L'architecture apporte à la ville la troisième dimension ; en d'autres termes, elle la réalise dans l'espace. Inversement, la trame urbaine ne détermine pas seulement les points de vue à partir desquels sont saisis les volumes architectoniques ; elle propose aussi les conditions de milieu, depuis les bruits jusqu'à la pollution atmosphérique et à la lumière, qui caractérisent la jouissance de l'édifice. Sur le plan théorique, urbanisme et architecture s'identifient : toute conception de la ville implique un langage architectural qui lui soit conforme ; et réciproquement, tout type d'architecture présuppose un discours urbain cohérent.

Cette identité fondamentale laisse cependant ouverts trois problèmes. Tout d'abord, la ville est un organisme dynamique, capable de durer des siècles et des millénaires ; elle ne meurt pas lors même que sa conception originaire s'est épuisée ; elle survit, elle lutte, elle accueille ou repousse les langages nouveaux, elle se transforme. De l'identité on passe ainsi au contraste entre ville ancienne et architecture qui tend à la modifier. Les conséquences d'un tel heurt sont, chaque fois, différentes : Florence, par exemple, demeure moyenâgeuse, bien qu'elle soit le berceau de la Renaissance ; Rome, en revanche, devient baroque, en dépit de ses grandioses vestiges antiques et des fragments que lui lèguent le Moyen Âge et la Renaissance ; Paris est une ville néo-classique, aussi chargée soit-elle de témoignages antérieurs et postérieurs.

Ce n'est pas tout. Il y a des périodes historiques où n'existe pas d'idée de la ville ; ou alors, cette idée se manifeste sous forme d'abstractions idéologiques et d'utopies formelles, sans parvenir à descendre à un niveau opératoire. L'architecture, du coup, ne peut pas se limiter à fournir la troisième dimension, elle doit, par sa force propre, orienter le développement urbain. Elle cesse d'être seulement architecture, elle assume une fonction synthétique de suppléance, elle devient « urbatecture ».

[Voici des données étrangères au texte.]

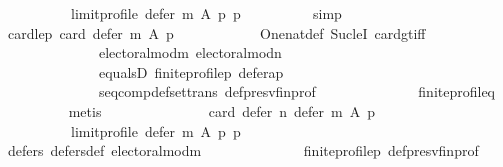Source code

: \begin{isabellebody}
\ \ \ \ \ \ \ \ \ \ {\isacharparenleft}{\kern0pt}limit{\isacharunderscore}{\kern0pt}profile\ {\isacharparenleft}{\kern0pt}defer\ m\ A\ p{\isacharparenright}{\kern0pt}\ p{\isacharparenright}{\kern0pt}{\isachardoublequoteclose}\isanewline
\ \ \ \ \ \ \ \ \isamarkupfalse%
\ simp\isanewline
\ \ \ \ \ \ \isamarkupfalse%
\ card{\isacharunderscore}{\kern0pt}le{\isacharunderscore}{\kern0pt}{}{\isacharunderscore}{\kern0pt}p{\isacharcolon}{\kern0pt}\ {\isachardoublequoteopen}card\ {\isacharparenleft}{\kern0pt}defer\ m\ A\ p{\isacharparenright}{\kern0pt}\ {\isasymge}\ {}{\isachardoublequoteclose}\isanewline
\ \ \ \ \ \ \ \ \isamarkupfalse%
\ One{\isacharunderscore}{\kern0pt}nat{\isacharunderscore}{\kern0pt}def\ Suc{\isacharunderscore}{\kern0pt}leI\ card{\isacharunderscore}{\kern0pt}gt{\isacharunderscore}{\kern0pt}{}{\isacharunderscore}{\kern0pt}iff\isanewline
\ \ \ \ \ \ \ \ \ \ \ \ \ \ electoral{\isacharunderscore}{\kern0pt}mod{\isacharunderscore}{\kern0pt}m\ electoral{\isacharunderscore}{\kern0pt}mod{\isacharunderscore}{\kern0pt}n\isanewline
\ \ \ \ \ \ \ \ \ \ \ \ \ \ equals{}D\ finite{\isacharunderscore}{\kern0pt}profile{\isacharunderscore}{\kern0pt}p\ defer{\isacharunderscore}{\kern0pt}a{\isacharunderscore}{\kern0pt}p\isanewline
\ \ \ \ \ \ \ \ \ \ \ \ \ \ seq{\isacharunderscore}{\kern0pt}comp{\isacharunderscore}{\kern0pt}def{\isacharunderscore}{\kern0pt}set{\isacharunderscore}{\kern0pt}trans\ def{\isacharunderscore}{\kern0pt}presv{\isacharunderscore}{\kern0pt}fin{\isacharunderscore}{\kern0pt}prof\isanewline
\ \ \ \ \ \ \ \ \ \ \ \ \ \ finite{\isacharunderscore}{\kern0pt}profile{\isacharunderscore}{\kern0pt}q\isanewline
\ \ \ \ \ \ \ \ \isamarkupfalse%
\ metis\isanewline
\ \ \ \ \ \ \isamarkupfalse%
\isanewline
\ \ \ \ \ \ \ \ {\isachardoublequoteopen}card\ {\isacharparenleft}{\kern0pt}defer\ n\ {\isacharparenleft}{\kern0pt}defer\ m\ A\ p{\isacharparenright}{\kern0pt}\isanewline
\ \ \ \ \ \ \ \ \ \ {\isacharparenleft}{\kern0pt}limit{\isacharunderscore}{\kern0pt}profile\ {\isacharparenleft}{\kern0pt}defer\ m\ A\ p{\isacharparenright}{\kern0pt}\ p{\isacharparenright}{\kern0pt}{\isacharparenright}{\kern0pt}\ {\isacharequal}{\kern0pt}\ {}{\isachardoublequoteclose}\isanewline
\ \ \ \ \ \ \ \ \isamarkupfalse%
\ defers{\isacharunderscore}{\kern0pt}{}\ defers{\isacharunderscore}{\kern0pt}def\ electoral{\isacharunderscore}{\kern0pt}mod{\isacharunderscore}{\kern0pt}m\isanewline
\ \ \ \ \ \ \ \ \ \ \ \ \ \ finite{\isacharunderscore}{\kern0pt}profile{\isacharunderscore}{\kern0pt}p\ def{\isacharunderscore}{\kern0pt}presv{\isacharunderscore}{\kern0pt}fin{\isacharunderscore}{\kern0pt}prof\isanewline

\end{isabellebody}
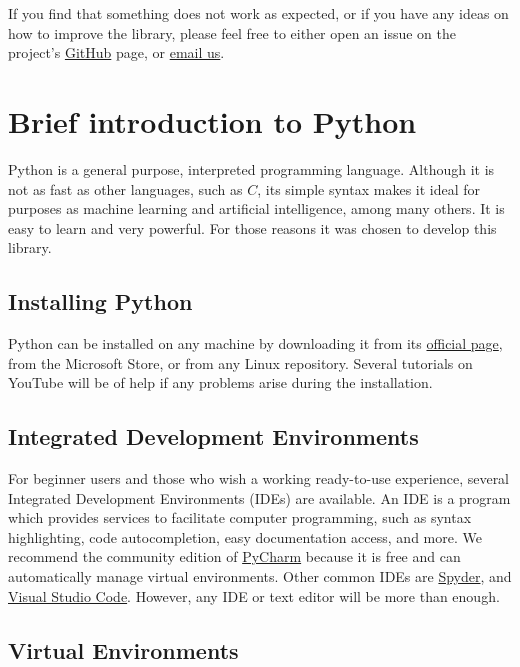 \documentclass[a4paper,12pt]{article}
\begin{document}
If you find that something does not work as expected, or if you have any ideas on how to improve the library, please feel free to either open an issue on the project's \href{https://github.com/JuodaanViinaa/Laboratorio}{GitHub} page, or \href{mailto:maldonadodaniel96@outlook.com}{email us}.

\newpage
\section{Brief introduction to Python}

Python is a general purpose, interpreted programming language. Although it is not as fast as other languages, such as $C$, its simple syntax makes it ideal for purposes as machine learning and artificial intelligence, among many others. It is easy to learn and very powerful. For those reasons it was chosen to develop this library.

\subsection{Installing Python}

Python can be installed on any machine by downloading it from its \href{https://www.python.org/}{official page}, from the Microsoft Store, or from any Linux repository. Several tutorials on YouTube will be of help if any problems arise during the installation.

\subsection{Integrated Development Environments}

For beginner users and those who wish a working ready-to-use experience, several Integrated Development Environments (IDEs) are available. An IDE is a program which provides services to facilitate computer programming, such as syntax highlighting, code autocompletion, easy documentation access, and more. We recommend the community edition of \href{https://www.jetbrains.com/pycharm/download/}{PyCharm} because it is free and can automatically manage virtual environments. Other common IDEs are \href{https://www.spyder-ide.org/}{Spyder}, and \href{https://code.visualstudio.com/}{Visual Studio Code}. However, any IDE or text editor will be more than enough.

\subsection{Virtual Environments}
\end{document}
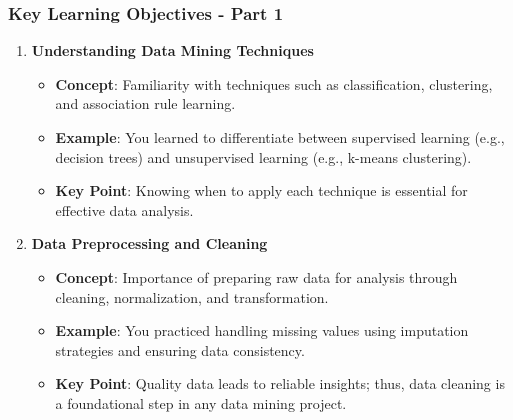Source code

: \documentclass[aspectratio=169]{beamer}
\begin{document}
\begin{frame}[fragile]
    \frametitle{Key Learning Objectives - Part 1}
    \begin{enumerate}
        \item \textbf{Understanding Data Mining Techniques}
        \begin{itemize}
            \item \textbf{Concept}: Familiarity with techniques such as classification, clustering, and association rule learning.
            \item \textbf{Example}: You learned to differentiate between supervised learning (e.g., decision trees) and unsupervised learning (e.g., k-means clustering).
            \item \textbf{Key Point}: Knowing when to apply each technique is essential for effective data analysis.
        \end{itemize}
        
        \item \textbf{Data Preprocessing and Cleaning}
        \begin{itemize}
            \item \textbf{Concept}: Importance of preparing raw data for analysis through cleaning, normalization, and transformation.
            \item \textbf{Example}: You practiced handling missing values using imputation strategies and ensuring data consistency.
            \item \textbf{Key Point}: Quality data leads to reliable insights; thus, data cleaning is a foundational step in any data mining project.
        \end{itemize}
    \end{enumerate}
\end{frame}
\end{document}
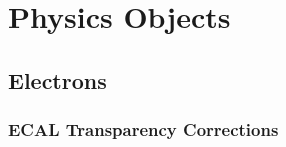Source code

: \chapter{Physics Objects}

\section{Electrons}
\subsection{\ac{ECAL} Transparency Corrections}
\label{sec@reco_ecal_transparency}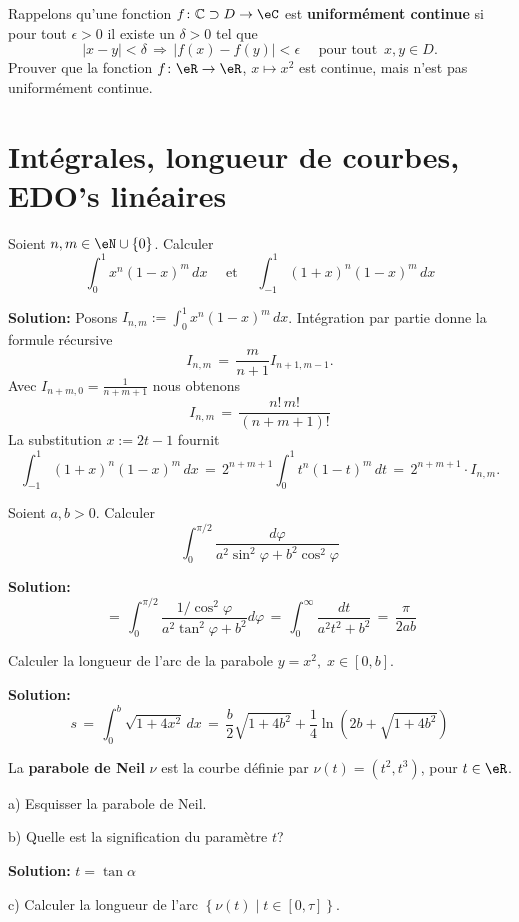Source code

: Rappelons qu'une fonction $f \colon \mathbb{C} \supset D \to \eC$ est {\bf uniformément continue} si pour tout $\epsilon >0$ il existe un \( \delta>0\) tel que 
$$
|x-y| < \delta \,\Longrightarrow\, |f(x)-f(y)| < \epsilon 
\quad \text{ pour tout }\, x,y \in D.
$$
Prouver que la fonction $f \colon \eR \to \eR$, $x \mapsto x^2$ est continue, mais n'est pas uniformément continue.


\section{Intégrales, longueur de courbes, EDO's linéaires}


\exerNico 
Soient $n,m \in \eN \cup \{0\}$.
Calculer
$$
\int_0^1 x^n (1-x)^m \,dx
\quad \text{ et } \quad
\int_{-1}^1 (1+x)^n (1-x)^m \,dx
$$

{\bf Solution:}
Posons $I_{n,m} := \int_0^1 x^n (1-x)^m \,dx$.
Intégration par partie donne
la formule récursive
$$
I_{n,m} \,=\, \frac {m}{n+1} I_{n+1,m-1}.
$$
Avec $I_{n+m,0} = \frac{1}{n+m+1}$ nous obtenons
$$
I_{n,m} \,=\, \frac{n!\,m!}{(n+m+1)!}
$$
La substitution $x := 2t-1$ fournit
$$
\int_{-1}^1 (1+x)^n (1-x)^m \,dx
\,=\, 2^{n+m+1} \int_0^1 t^n (1-t)^m \,dt \,=\,  2^{n+m+1} 
\cdot I_{n,m}. 
$$




\exerNico 
Soient $a,b >0$. 
Calculer
$$
\int_0^{\pi /2} \displaystyle \frac{d \varphi}{a^2 \sin^2 \varphi + b^2 \cos^2 \varphi}
$$

{\bf Solution:}
$$
\,=\, \int_0^{\pi /2} \frac{1 / \cos^2 \varphi}{a^2 \tan^2 \varphi+b^2} d\varphi \,=\, \int_0^\infty \frac {dt}{a^2t^2 + b^2} \,=\, \frac{\pi}{2ab}  
$$


\exerNico  
Calculer la longueur de l'arc de la parabole $y = x^2,\;x \in [0,b]$.

\medskip
{\bf Solution:}
$$
s \,=\, \int_0^b \sqrt{1+4x^2} \,dx \,=\, \frac b 2 \sqrt{1+4b^2}+ \frac 14 \ln \left(2b+ \sqrt{1+4b^2} \right)
$$


\exerNico  
La {\bf parabole de Neil} $\nu$ est la courbe définie par $\nu (t) = (t^2,t^3)$, pour  $t \in \eR$.

\medskip
a)
Esquisser la parabole de Neil.

\medskip
b)
Quelle est la signification du paramètre $t$?

\medskip
{\bf Solution:} $t = \tan \alpha$

\medskip
c)
Calculer la longueur de l'arc 
$\left\{ \nu (t) \mid t \in [0,\tau] \right\}$.


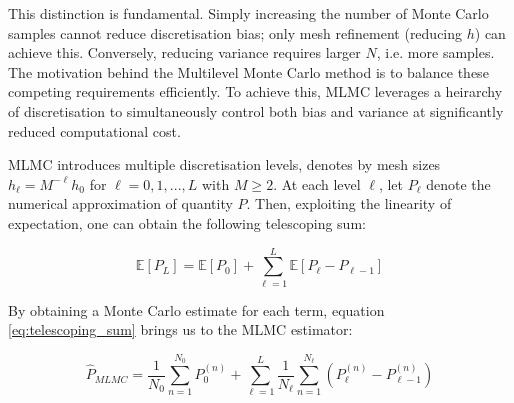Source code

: This distinction is fundamental. Simply increasing the number of Monte Carlo samples cannot reduce 
discretisation bias;
only mesh refinement (reducing $h$) can achieve this. Conversely, reducing variance requires larger $N$, 
i.e. more samples. The motivation behind the Multilevel Monte Carlo method is to balance these 
competing requirements efficiently. To achieve this, MLMC leverages a heirarchy of discretisation 
to simultaneously control both bias and variance at significantly reduced computational cost.

MLMC introduces multiple discretisation levels, denotes by mesh sizes $h_\ell = M^{-\ell}h_0$ for 
$\ell = 0, 1, ..., L$ with $M \geq 2$. At each level $\ell$, let $P_\ell$ denote the numerical approximation
of quantity $P$. Then, exploiting the linearity of expectation, one can obtain the following telescoping
sum:

\begin{equation}\label{eq:telescoping_sum}
    \mathbb{E}\left[P_L\right] = \mathbb{E}\left[P_0\right]  + 
    \sum_{\ell = 1}^{L} \mathbb{E}\left[P_\ell - P_{\ell - 1}\right]
\end{equation}

By obtaining a Monte Carlo estimate for each term, equation \eqref{eq:telescoping_sum} brings us to the 
MLMC estimator:

\begin{equation}\label{eq:MLMC_estimator}
    \hat{P}_{MLMC} = \frac{1}{N_0}\sum_{n=1}^{N_0} P_0^{(n)} + 
    \sum_{\ell=1}^{L}\frac{1}{N_{\ell}} \sum_{n=1}^{N_\ell} \left(P_\ell^{(n)} - P_{\ell-1}^{(n)}\right)
\end{equation}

Venons-en, pour finir, à la situation actuelle. Une fois dépassée la distinction entre ville et campagne et, par là, le concept même de ville comme organisme compact et accompli, on en vient à urbaniser le territoire tout entier. Des interventions macroscopiques s'imposent, qui excèdent le rapport traditionnel d'identité ou de contraste entre urbanisme et architecture, ainsi que l'échelle des expériences d'urbatecture tentées jusqu'à ce jour. S'ouvre ainsi le panorama dramatique et passionnant des interrogations concernant la configuration globale d'un milieu propre à la société contemporaine.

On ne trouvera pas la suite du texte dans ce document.